Today, the UK government formally offered Alan Turing a pardon. This pardon was delivered by the hand of the Queen Elizabeth II to restore the good name of Alan Turing.

There are just two seminal problems with this pardon. The first is that Alan Turing has been dead 60 years. The second is that he never should have needed “pardon” in the first place.

Each of you is intimately familiar with the work of Alan Turing, although you may not realize it yet.

In the turn of the 20th century, the mathematician David Hilbert proposed mathematics redirect itself to a task worthy of the Zeitgeist of those early years, aiming to spurn mathematical intuition at the alter of the positivists.

The primary aim of the program was to demonstrate that all of mathematics could effectively be replaced by a computer approach to proof and a set of well chosen axioms (without getting into the mostly now-worthless terminology of long forgotten philosophical movements, let’s just call them the “MASTER AXIOMS”). These were the practical aims – however, beneath the surface were other goals. The destruction of metaphysics, the removal of the “mathematics problem” to the positivist worldview, the death of Platonic reasoning, and the emergence of a permanent state of pure-empiricism.

The real tangible quest of the movement was to demonstrate three things: that mathematics was (1) consistent, (2) complete, and (3) decidable.

The first (and in some respects final) blow against the Hilbert program was struck in 1931 with the publication of Uber formal unentscheidbare Satze der Principia Mathematica und verwandter Systeme (On formally undecidable propositions of Principia Mathematica and related systems) by Kurt Godel. In his paper, the young Godel brought havoc on the positivists and the Hilbert program, by demonstrating that axiom derived mathematics was both not-consistent and not complete.

However, after the Hilbert program came crashing down, there were remnants and the third element of the program remained unanswered.

It was Alan Turing who helped take down the final pillar of the Hilbert program. He did this by creating the hypothetical machine, known as the “Turing Machine”. A device that could return a true or false answer for any decidable statement, the Turing machine enabled Alan Turing in 1936 to demonstrate critically that all of mathematics is also not decidable. This laid to rest the rampant idealism that had seized mathematics while also helping to demonstrate, alongside the great work of the likes of Godel, Church, or Von Neumann, some of the barriers to which mathematics can be successfully employed.

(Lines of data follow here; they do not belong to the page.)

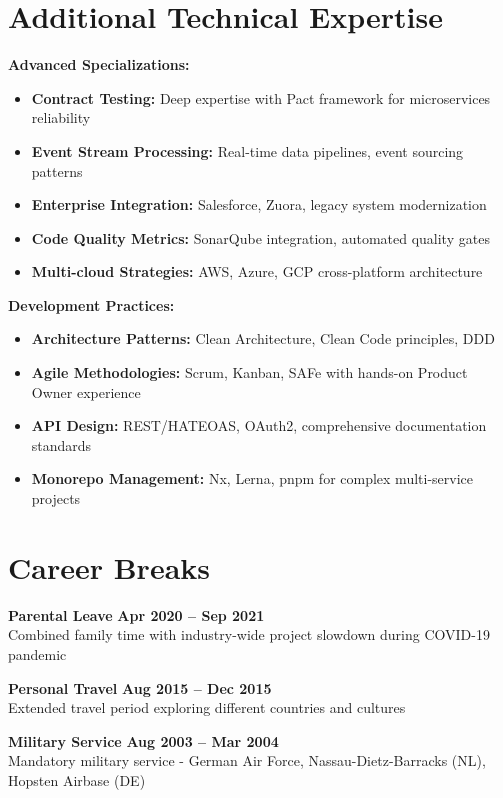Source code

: \documentclass[11pt,a4paper]{article}
\begin{document}
\section{Additional Technical Expertise}

\textbf{Advanced Specializations:}
\begin{itemize}[leftmargin=*,noitemsep,topsep=0pt]
\item \textbf{Contract Testing:} Deep expertise with Pact framework for microservices reliability
\item \textbf{Event Stream Processing:} Real-time data pipelines, event sourcing patterns
\item \textbf{Enterprise Integration:} Salesforce, Zuora, legacy system modernization
\item \textbf{Code Quality Metrics:} SonarQube integration, automated quality gates
\item \textbf{Multi-cloud Strategies:} AWS, Azure, GCP cross-platform architecture
\end{itemize}

\textbf{Development Practices:}
\begin{itemize}[leftmargin=*,noitemsep,topsep=0pt]
\item \textbf{Architecture Patterns:} Clean Architecture, Clean Code principles, DDD
\item \textbf{Agile Methodologies:} Scrum, Kanban, SAFe with hands-on Product Owner experience
\item \textbf{API Design:} REST/HATEOAS, OAuth2, comprehensive documentation standards
\item \textbf{Monorepo Management:} Nx, Lerna, pnpm for complex multi-service projects
\end{itemize}

\section{Career Breaks}

\textbf{Parental Leave} \hfill \textbf{Apr 2020 -- Sep 2021}\\
Combined family time with industry-wide project slowdown during COVID-19 pandemic

\textbf{Personal Travel} \hfill \textbf{Aug 2015 -- Dec 2015}\\
Extended travel period exploring different countries and cultures

\textbf{Military Service} \hfill \textbf{Aug 2003 -- Mar 2004}\\
Mandatory military service - German Air Force, Nassau-Dietz-Barracks (NL), Hopsten Airbase (DE)
\end{document}
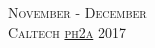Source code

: \documentclass[landscape,a4paper]{article}
\begin{document}
\pagestyle{empty} %

\noindent



\begin{center}
\textsc{\LARGE November - December}\\ %
\textsc{\large Caltech \href{https://piazza.com/caltech/fall2017/ph2a/home}{ph2a} 2017} %
\end{center}

\end{document}
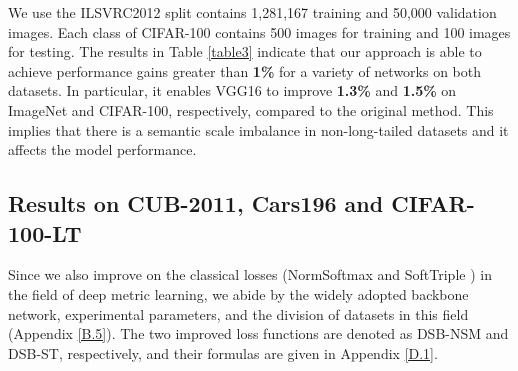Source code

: \documentclass[10pt]{article} %
\begin{document}
We use the ILSVRC2012 split contains 1,281,167 training and 50,000 validation images. Each class of CIFAR-100 contains 500 images for training and 100 images for testing. The results in Table \ref{table3} indicate that our approach is able to achieve performance gains greater than \textbf{1\%} for a variety of networks on both datasets. In particular, it enables VGG16 to improve \textbf{1.3\%} and \textbf{1.5\%} on ImageNet and CIFAR-100, respectively, compared to the original method. This implies that there is a semantic scale imbalance in non-long-tailed datasets and it affects the model performance.


\subsection{Results on CUB-2011, Cars196 and CIFAR-100-LT\label{5.3}}
Since we also improve on the classical losses (NormSoftmax and SoftTriple \cite {paper82}) in the field of deep metric learning, we abide by the widely adopted backbone network, experimental parameters, and the division of datasets in this field (Appendix \ref{B.5}). The two improved loss functions are denoted as DSB-NSM and DSB-ST, respectively, and their formulas are given in Appendix \ref{D.1}.
\end{document}
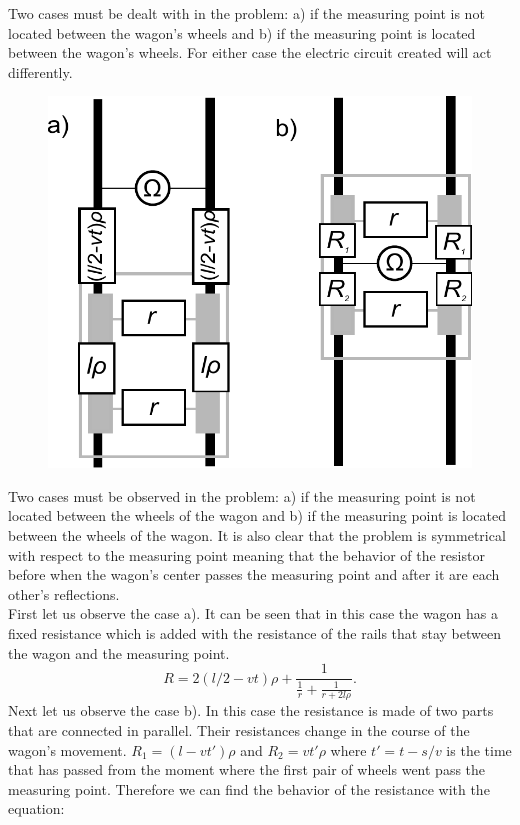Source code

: \hinteng
Two cases must be dealt with in the problem: a) if the measuring point is not located between the wagon's wheels and b) if the measuring point is located between the wagon's wheels. For either case the electric circuit created will act differently.

\solueng
\begin{figure}
\includegraphics[width=\linewidth]{2012-v2g-08-rong_lahendus}
\end{figure}
Two cases must be observed in the problem: a) if the measuring point is not located between the wheels of the wagon and b) if the measuring point is located between the wheels of the wagon. It is also clear that the problem is symmetrical with respect to the measuring point meaning that the behavior of the resistor before when the wagon’s center passes the measuring point and after it are each other’s reflections.\\
First let us observe the case a). It can be seen that in this case the wagon has a fixed resistance which is added with the resistance of the rails that stay between the wagon and the measuring point. 
\[
R=2(l/2-vt)\rho+\frac{1}{\frac{1}{r}+\frac{1}{r+2l\rho}}.
\] 
Next let us observe the case b). In this case the resistance is made of two parts that are connected in parallel. Their resistances change in the course of the wagon’s movement. $R_1=(l-vt')\rho$ and $R_2=vt'\rho$ where $t'=t-s/v$ is the time that has passed from the moment where the first pair of wheels went pass the measuring point. Therefore we can find the behavior of the resistance with the equation:
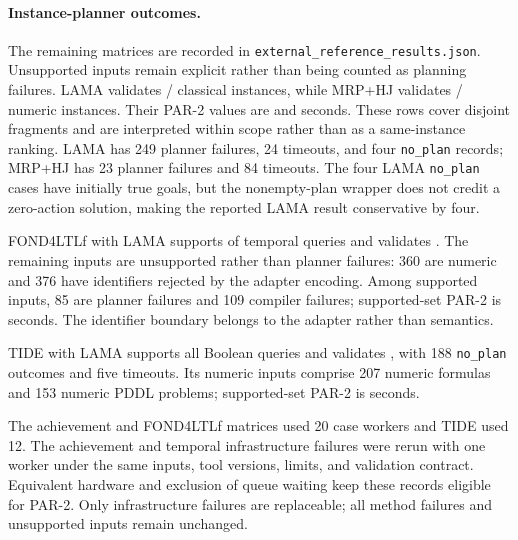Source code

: 



\paragraph{Instance-planner outcomes.}
The remaining matrices are recorded in
\texttt{external\_reference\_results.json}. Unsupported inputs remain explicit
rather than being counted as planning failures.
LAMA validates \ExternalLAMAValidCount{}/\ExternalLAMACaseCount{} classical
instances, while MRP+HJ validates
\ExternalMRPHJValidCount{}/\ExternalMRPHJCaseCount{} numeric instances. Their
PAR-2 values are \ExternalLAMAParTwoSeconds{} and
\ExternalMRPHJParTwoSeconds{} seconds. These rows cover disjoint fragments and
are interpreted within scope rather than as a same-instance ranking. LAMA has
249 planner failures, 24 timeouts, and four \texttt{no\_plan} records; MRP+HJ
has 23 planner failures and 84 timeouts. The four LAMA \texttt{no\_plan} cases
have initially true goals, but the nonempty-plan wrapper does not credit a
zero-action solution, making the reported LAMA result conservative by four.

FOND4LTLf with LAMA supports \ExternalDirectSupportedCount{} of
\ExternalDirectTotalCaseCount{} temporal queries and validates
\ExternalDirectValidCount{}. The remaining
\ExternalDirectUnsupportedCount{} inputs are unsupported rather than planner
failures: 360 are numeric and 376 have identifiers rejected by the adapter
encoding. Among supported inputs, 85 are planner failures and 109 compiler
failures; supported-set PAR-2 is \ExternalDirectParTwoSeconds{} seconds. The
identifier boundary belongs to the adapter rather than \ltlf{} semantics.

TIDE with LAMA supports all \ExternalTIDESupportedCount{} Boolean queries and
validates \ExternalTIDEValidCount{}, with 188 \texttt{no\_plan} outcomes and
five timeouts. Its \ExternalTIDEUnsupportedCount{} numeric inputs comprise 207
numeric formulas and 153 numeric PDDL problems; supported-set PAR-2 is
\ExternalTIDEParTwoSeconds{} seconds.

The achievement and FOND4LTLf matrices used 20 case workers and TIDE used 12.
The \ExternalAchievementRepairCount{} achievement and
\ExternalDirectRepairCount{} temporal infrastructure failures were rerun with
one worker under the same inputs, tool versions, limits, and validation
contract. Equivalent hardware and exclusion of queue waiting keep these records
eligible for PAR-2. Only infrastructure failures are replaceable; all method
failures and unsupported inputs remain unchanged.

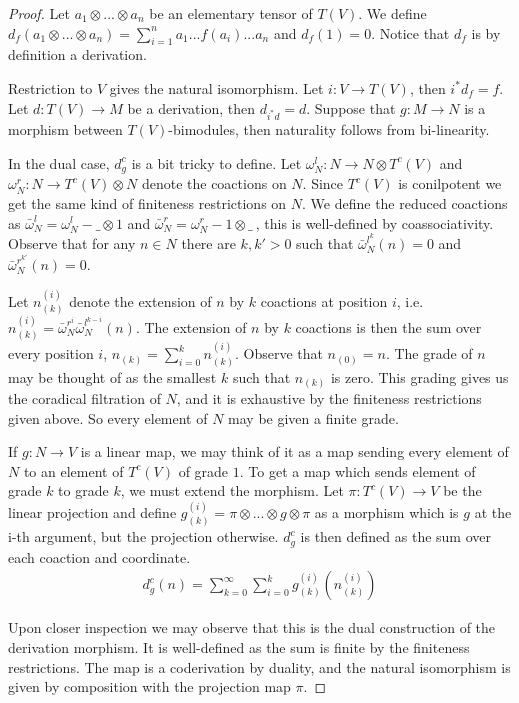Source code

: \documentclass[../thesis.tex]{subfiles}
\begin{document}
            \begin{proof}
                Let $a_1\otimes ... \otimes a_n$ be an elementary tensor of $T(V)$. We define $d_f(a_1\otimes ... \otimes a_n) = \sum_{i=1}^n a_1...f(a_i)...a_n$ and $d_f(1) = 0$. Notice that $d_f$ is by definition a derivation.
                
                Restriction to $V$ gives the natural isomorphism. Let $i : V\rightarrow T(V)$, then $i^*d_f = f$. Let $d : T(V) \rightarrow M$ be a derivation, then $d_{i^*d}=d$. Suppose that $g: M \rightarrow N$ is a morphism between $T(V)$-bimodules, then naturality follows from bi-linearity.

                In the dual case, $d_g^c$ is a bit tricky to define. Let $\omega^l_N:N\rightarrow N\otimes T^c(V)$ and $\omega^r_N : N\rightarrow T^c(V) \otimes N$ denote the coactions on $N$. Since $T^c(V)$ is conilpotent we get the same kind of finiteness restrictions on $N$. We define the reduced coactions as $\bar{\omega}^l_N = \omega^l_N - \_\otimes 1$ and $\bar{\omega}^r_N = \omega^r_N - 1\otimes\_\ $, this is well-defined by coassociativity. Observe that for any $n\in N$ there are $k, k'>0$ such that ${\bar{\omega}^{l^k}_N}(n) = 0$ and ${\bar{\omega}^{r^{k'}}_N}(n)=0$.

                Let $n_{(k)}^{(i)}$ denote the extension of $n$ by $k$ coactions at position $i$, i.e. $n_{(k)}^{(i)} = \bar{\omega}^{r^i}_N\bar{\omega}^{l^{k-i}}_N(n)$. The extension of $n$ by $k$ coactions is then the sum over every position $i$, $n_{(k)} = \sum_{i=0}^kn_{(k)}^{(i)}$. Observe that $n_{(0)} = n$. The grade of $n$ may be thought of as the smallest $k$ such that $n_{(k)}$ is zero. This grading gives us the coradical filtration of $N$, and it is exhaustive by the finiteness restrictions given above. So every element of $N$ may be given a finite grade.

                If $g: N \rightarrow V$ is a linear map, we may think of it as a map sending every element of $N$ to an element of $T^c(V)$ of grade $1$. To get a map which sends element of grade $k$ to grade $k$, we must extend the morphism. Let $\pi : T^c(V) \rightarrow V$ be the linear projection and define $g_{(k)}^{(i)} = \pi\otimes ... \otimes g \otimes \pi$ as a morphism which is $g$ at the i-th argument, but the projection otherwise. $d_g^c$ is then defined as the sum over each coaction and coordinate.
                \begin{align*}
                    d_g^c(n) = \sum_{k=0}^\infty \sum_{i=0}^k g_{(k)}^{(i)}(n_{(k)}^{(i)})
                \end{align*}
                
                Upon closer inspection we may observe that this is the dual construction of the derivation morphism. It is well-defined as the sum is finite by the finiteness restrictions. The map is a coderivation by duality, and the natural isomorphism is given by composition with the projection map $\pi$.
            \end{proof}
\end{document}
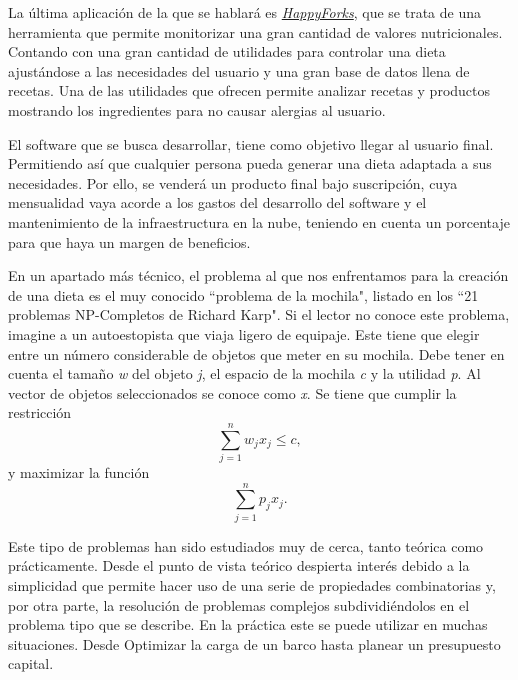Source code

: La última aplicación de la que se hablará es \href{https://happyforks.com/}{\emph{HappyForks}}, que se trata de una herramienta que permite monitorizar una gran cantidad de valores nutricionales. Contando con una gran cantidad de utilidades para controlar una dieta ajustándose a las necesidades del usuario y una gran base de datos llena de recetas. Una de las utilidades que ofrecen permite analizar recetas y productos mostrando los ingredientes para no causar alergias al usuario. 

El software que se busca desarrollar, tiene como objetivo llegar al usuario final. Permitiendo así que cualquier persona pueda generar una dieta adaptada a sus necesidades. Por ello, se venderá un producto final bajo suscripción, cuya mensualidad vaya acorde a los gastos del desarrollo del software y el mantenimiento de la infraestructura en la nube, teniendo en cuenta un porcentaje para que haya un margen de beneficios.

En un apartado más técnico, el problema al que nos enfrentamos para la creación de una dieta es el muy conocido ``problema de la mochila", listado en los ``21 problemas NP-Completos de Richard Karp". Si el lector no conoce este problema, imagine a un autoestopista que viaja ligero de equipaje. Este tiene que elegir entre un número considerable de objetos que meter en su mochila. Debe tener en cuenta el tamaño \emph{w} del objeto \emph{j}, el espacio de la mochila \emph{c} y la utilidad \emph{p}. Al vector de objetos seleccionados se conoce como \emph{x}. Se tiene que cumplir la restricción
\begin{equation}
    \sum_{j=1}^{n}w_{j}x_{j} \leq c,
\end{equation}
y maximizar la función
\begin{equation}
    \sum_{j=1}^{n}p_{j}x_{j}.
\end{equation}

Este tipo de problemas han sido estudiados muy de cerca, tanto teórica como prácticamente. Desde el punto de vista teórico despierta interés debido a la simplicidad que permite hacer uso de una serie de propiedades combinatorias y, por otra parte, la resolución de problemas complejos subdividiéndolos en el problema tipo que se describe. En la práctica este se puede utilizar en muchas situaciones. Desde Optimizar la carga de un barco hasta planear un presupuesto capital. \cite{martello1990knapsack}

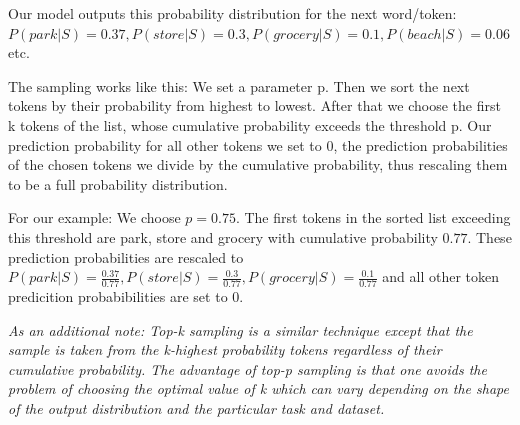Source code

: \documentclass[a4paper,12pt]{extarticle}
\begin{document}
Our model outputs this probability distribution for the next word/token:
$P(park|S) = 0.37, P(store|S) = 0.3, P(grocery|S) = 0.1, P(beach|S) = 0.06$ etc. \newline

The sampling works like this: We set a parameter p. Then we sort the next tokens by their probability from highest to lowest. After that we choose the first k tokens of the list, whose cumulative probability exceeds the threshold p. Our prediction probability for all other tokens we set to 0, the prediction probabilities of the chosen tokens we divide by the cumulative probability, thus rescaling them to be a full probability distribution.\newline

For our example: We choose $p = 0.75$. The first tokens in the sorted list exceeding this threshold are park, store and grocery with cumulative probability $0.77$. These prediction probabilities are rescaled to $P(park|S) = \frac{0.37}{0.77}, P(store|S) = \frac{0.3}{0.77}, P(grocery|S) = \frac{0.1}{0.77}$ and all other token predicition probabibilities are set to 0.\newline

\textit{As an additional note: Top-k sampling is a similar technique except that the sample is taken from the k-highest probability tokens regardless of their cumulative probability. The advantage of top-p sampling is that one avoids the problem of choosing the optimal value of k which can vary depending on the shape of the output distribution and the particular task and dataset.} 
\end{document}
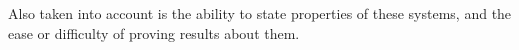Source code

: Also taken into account is the ability to state properties of these systems,
and the ease or difficulty of proving results about them.




%

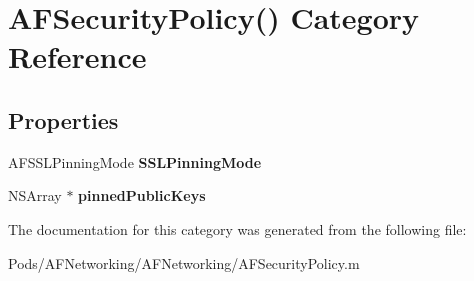 \hypertarget{category_a_f_security_policy_07_08}{}\section{A\+F\+Security\+Policy() Category Reference}
\label{category_a_f_security_policy_07_08}
\subsection*{Properties}
\begin{DoxyCompactItemize}
\item 
\mbox{\label{category_a_f_security_policy_07_08_ab6ba20973c5b11aa85eb8771cd339279}} 
A\+F\+S\+S\+L\+Pinning\+Mode {\bfseries S\+S\+L\+Pinning\+Mode}
\item 
\mbox{\label{category_a_f_security_policy_07_08_a8b8a4d6bc3a009e4707ff0f069eb0dd6}} 
N\+S\+Array $\ast$ {\bfseries pinned\+Public\+Keys}
\end{DoxyCompactItemize}


The documentation for this category was generated from the following file\+:\begin{DoxyCompactItemize}
\item 
Pods/\+A\+F\+Networking/\+A\+F\+Networking/A\+F\+Security\+Policy.\+m\end{DoxyCompactItemize}
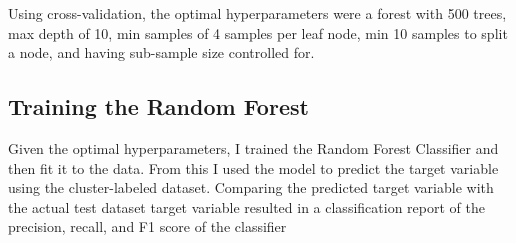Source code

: \documentclass[12pt]{article}
\begin{document}
\noindent
Using cross-validation, the optimal hyperparameters were a forest with 500 trees, max depth of 10, min samples of 4 samples per leaf node, min 10 samples to split a node, and having sub-sample size controlled for.

\subsection*{Training the Random Forest}
Given the optimal hyperparameters, I trained the Random Forest Classifier and then fit it to the data. From this I used the model to predict the target variable using the cluster-labeled dataset. Comparing the predicted target variable with the actual test dataset target variable resulted in a classification report of the precision, recall, and F1 score of the classifier \\
\end{document}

And it is his machine through which each of you is intimately familiar with Alan Turing as you read this on your electronic devices. The Turing machine was the architectural great grandfather of what would become the modern day computer.

A code breaker in the second World War, Alan Turing was the unsung champion of the triumph of the Allies. Employing his earliest computational devices, he engaged in the immensely complex task of breaking the German enigma – the ingenious pre-computer method of sending coded messages. The information the Allies gained from these decoded messages was of such importance, without it most of the Alan Turing’s home country, the UK, would have been overrun by invading forces otherwise. But by Turing’s hand, the Allies frequently knew of German plans before even German infantry.

At the complete of the war, peace returned in a form to Europe. But not for Turing. No ceremonies or honors were waiting for him. No peace, either.

A homosexual, and the status quo that had carried his necessity now behind them, Alan Turing was prosecuted and convicted in 1952 for indecency and subjected to castration.

He killed himself in 1954.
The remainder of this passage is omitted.